Elle se lova sur son lit et s’endormit. C’est le hululement d’une chouette qui la réveilla. Humant l’air frais de la nuit elle bondit vers la fenêtre et en moins de temps qu’il faut pour l’écrire se retrouva dehors batifolant dans la forêt. Elle se sentait plus reposée et bien décidée à profiter de cette liberté. Elle déambula sans but dans la campagne et les sous-bois, tantôt marchant à pas lestes, tantôt courant, se sentant presque voler tant son allure était grande. Elle s’esclaffait, riait de tant de facilités, de tant de nouveauté. Quand l’envie la prenait, elle grimpait promptement sur un monticule, un mur ou un arbre et scrutait la nuit.
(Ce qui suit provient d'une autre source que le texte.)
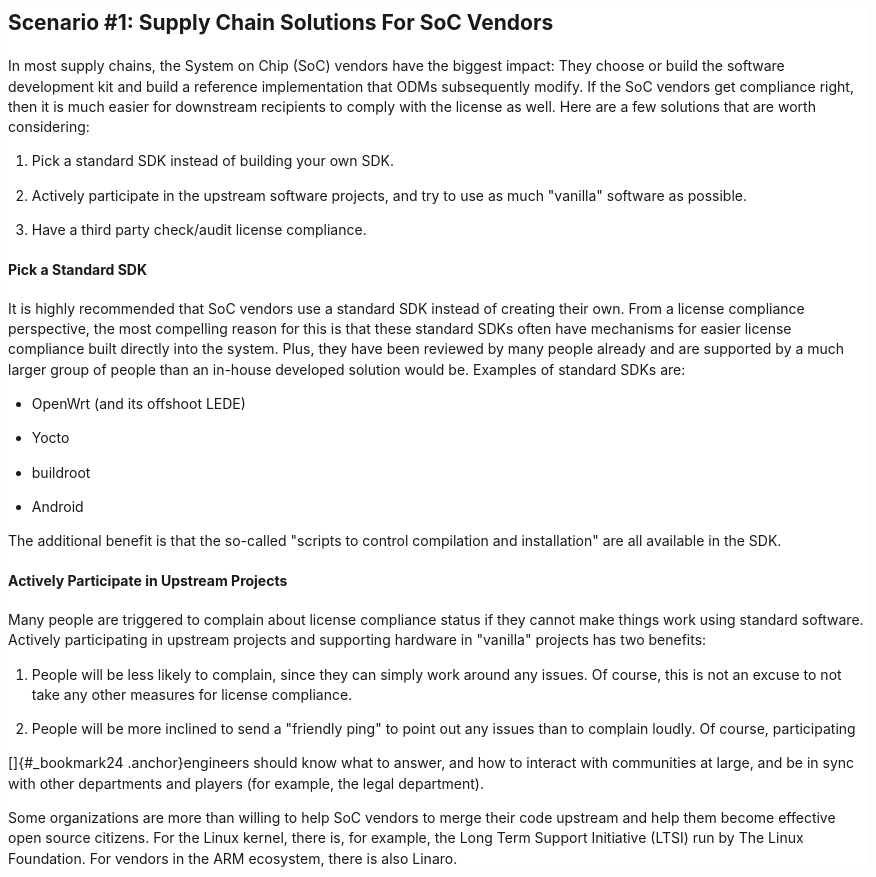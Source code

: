 ## Scenario #1: Supply Chain Solutions For SoC Vendors

In most supply chains, the System on Chip (SoC) vendors have the
biggest impact: They choose or build the software development kit and
build a reference implementation that ODMs subsequently modify. If the
SoC vendors get compliance right, then it is much easier for
downstream recipients to comply with the license as well. Here are a
few solutions that are worth considering:

1.  Pick a standard SDK instead of building your own SDK.

2.  Actively participate in the upstream software projects, and try to
    use as much "vanilla" software as possible.

3.  Have a third party check/audit license compliance.

#### Pick a Standard SDK

It is highly recommended that SoC vendors use a standard SDK instead
of creating their own. From a license compliance perspective, the most
compelling reason for this is that these standard SDKs often have
mechanisms for easier license compliance built directly into the
system. Plus, they have been reviewed by many people already and are
supported by a much larger group of people than an in-house developed
solution would be. Examples of standard SDKs are:

-   OpenWrt (and its offshoot LEDE)

-   Yocto

-   buildroot

-   Android

The additional benefit is that the so-called "scripts to control
compilation and installation" are all available in the SDK.

#### Actively Participate in Upstream Projects

Many people are triggered to complain about license compliance status
if they cannot make things work using standard software. Actively
participating in upstream projects and supporting hardware in
"vanilla" projects has two benefits:

1.  People will be less likely to complain, since they can simply work
    around any issues. Of course, this is not an excuse to not take any
    other measures for license compliance.

2.  People will be more inclined to send a "friendly ping" to point out
    any issues than to complain loudly. Of course, participating

[]{#_bookmark24 .anchor}engineers should know what to answer, and how
to interact with communities at large, and be in sync with other
departments and players (for example, the legal department).

Some organizations are more than willing to help SoC vendors to merge
their code upstream and help them become effective open source
citizens. For the Linux kernel, there is, for example, the Long Term
Support Initiative (LTSI) run by The Linux Foundation. For vendors in
the ARM ecosystem, there is also Linaro.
Quel bonheur de percevoir les allées et venues de tous les petits animaux de la forêt, chacun vaquant à ses affaires. Ses oreilles pointées elle entendait des murmures et comme des petits rires ou des petits cris monter des herbes hautes. Quel foisonnement de vie dont elle ignorait l’existence jusqu’à il y a si peu ! Tout cela la ravissait au plus haut point. Elle dut bien quelquefois se contenir de sauter sur un lièvre ou un lapereau ; son instinct était là et l’incitait à croquer ses petites bêtes avec délice. Mais leur seule vue la retenait : c’était si fantastique de les observer, tellement nouveau. Quand elle sentit l’aube approcher, elle rentra dans sa chambre au château et eu soin de se mettre sous les draps en attendant le jour. Une fois encore, elle reprit sa forme initiale à peine le soleil revenu.

Au bout de quelques jours, elle ne s’étonna même plus de ses métamorphoses nocturnes et elles lui procuraient tellement de joie de vivre qu’elle s’en réjouissait plutôt. Elle finit par se lier d’amitié avec d’autres félins de la forêt. Ils se retrouvaient chaque nuit avec joie et partageaient de longues promenades et des courses folles à travers champs.
Cependant, on ne peut vivre la nuit et le jour. Elle commença à afficher, la journée, de plus en plus de fatigue et de pâleur. Ses parents s’en inquiétèrent mais elle se sentait en totale impossibilité de leur relater ce qui lui arrivait sous peine d’être prise pour une folle. Elle prétexta qu’elle faisait de nombreux cauchemars qui la tenaient éveillée plus que de raison et obtint la permission de faire de longues siestes. La reine lui fit rencontrer des mages qui l’examinèrent sans trouver de remède à son mal ; sans même soupçonner de quel mal il pouvait s’agir, d’ailleurs.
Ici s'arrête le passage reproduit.